### Exercise materials
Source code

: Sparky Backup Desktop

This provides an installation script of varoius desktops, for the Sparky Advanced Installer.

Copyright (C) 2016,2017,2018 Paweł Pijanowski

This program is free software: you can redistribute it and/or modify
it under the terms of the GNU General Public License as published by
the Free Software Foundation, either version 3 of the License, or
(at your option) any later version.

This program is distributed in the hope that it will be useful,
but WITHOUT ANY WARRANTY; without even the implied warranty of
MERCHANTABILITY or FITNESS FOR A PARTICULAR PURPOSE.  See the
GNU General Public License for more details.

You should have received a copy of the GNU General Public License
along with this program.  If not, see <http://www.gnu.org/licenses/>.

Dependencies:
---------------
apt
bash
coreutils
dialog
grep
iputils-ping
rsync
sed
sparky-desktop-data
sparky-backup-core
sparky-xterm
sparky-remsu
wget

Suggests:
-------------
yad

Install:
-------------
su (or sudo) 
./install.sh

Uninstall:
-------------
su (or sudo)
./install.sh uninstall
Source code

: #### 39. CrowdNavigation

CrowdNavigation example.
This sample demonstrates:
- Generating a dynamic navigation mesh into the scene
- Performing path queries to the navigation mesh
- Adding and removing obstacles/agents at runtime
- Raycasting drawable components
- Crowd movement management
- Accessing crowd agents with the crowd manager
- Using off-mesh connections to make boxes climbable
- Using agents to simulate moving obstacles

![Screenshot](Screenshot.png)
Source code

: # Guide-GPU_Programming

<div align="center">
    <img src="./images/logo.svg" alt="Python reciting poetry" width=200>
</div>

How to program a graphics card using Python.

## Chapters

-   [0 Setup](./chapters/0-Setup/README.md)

### Exercise brief
Put down all the data once more, exactly as it appears above.

### Written answer
Source code

: Sparky Backup Desktop

This provides an installation script of varoius desktops, for the Sparky Advanced Installer.

Copyright (C) 2016,2017,2018 Paweł Pijanowski

This program is free software: you can redistribute it and/or modify
it under the terms of the GNU General Public License as published by
the Free Software Foundation, either version 3 of the License, or
(at your option) any later version.

This program is distributed in the hope that it will be useful,
but WITHOUT ANY WARRANTY; without even the implied warranty of
MERCHANTABILITY or FITNESS FOR A PARTICULAR PURPOSE.  See the
GNU General Public License for more details.

You should have received a copy of the GNU General Public License
along with this program.  If not, see <http://www.gnu.org/licenses/>.

Dependencies:
---------------
apt
bash
coreutils
dialog
grep
iputils-ping
rsync
sed
sparky-desktop-data
sparky-backup-core
sparky-xterm
sparky-remsu
wget

Suggests:
-------------
yad

Install:
-------------
su (or sudo) 
./install.sh

Uninstall:
-------------
su (or sudo)
./install.sh uninstall
Source code

: #### 39. CrowdNavigation

CrowdNavigation example.
This sample demonstrates:
- Generating a dynamic navigation mesh into the scene
- Performing path queries to the navigation mesh
- Adding and removing obstacles/agents at runtime
- Raycasting drawable components
- Crowd movement management
- Accessing crowd agents with the crowd manager
- Using off-mesh connections to make boxes climbable
- Using agents to simulate moving obstacles

![Screenshot](Screenshot.png)
Source code

: # Guide-GPU_Programming

<div align="center">
    <img src="./images/logo.svg" alt="Python reciting poetry" width=200>
</div>

How to program a graphics card using Python.

## Chapters

-   [0 Setup](./chapters/0-Setup/README.md)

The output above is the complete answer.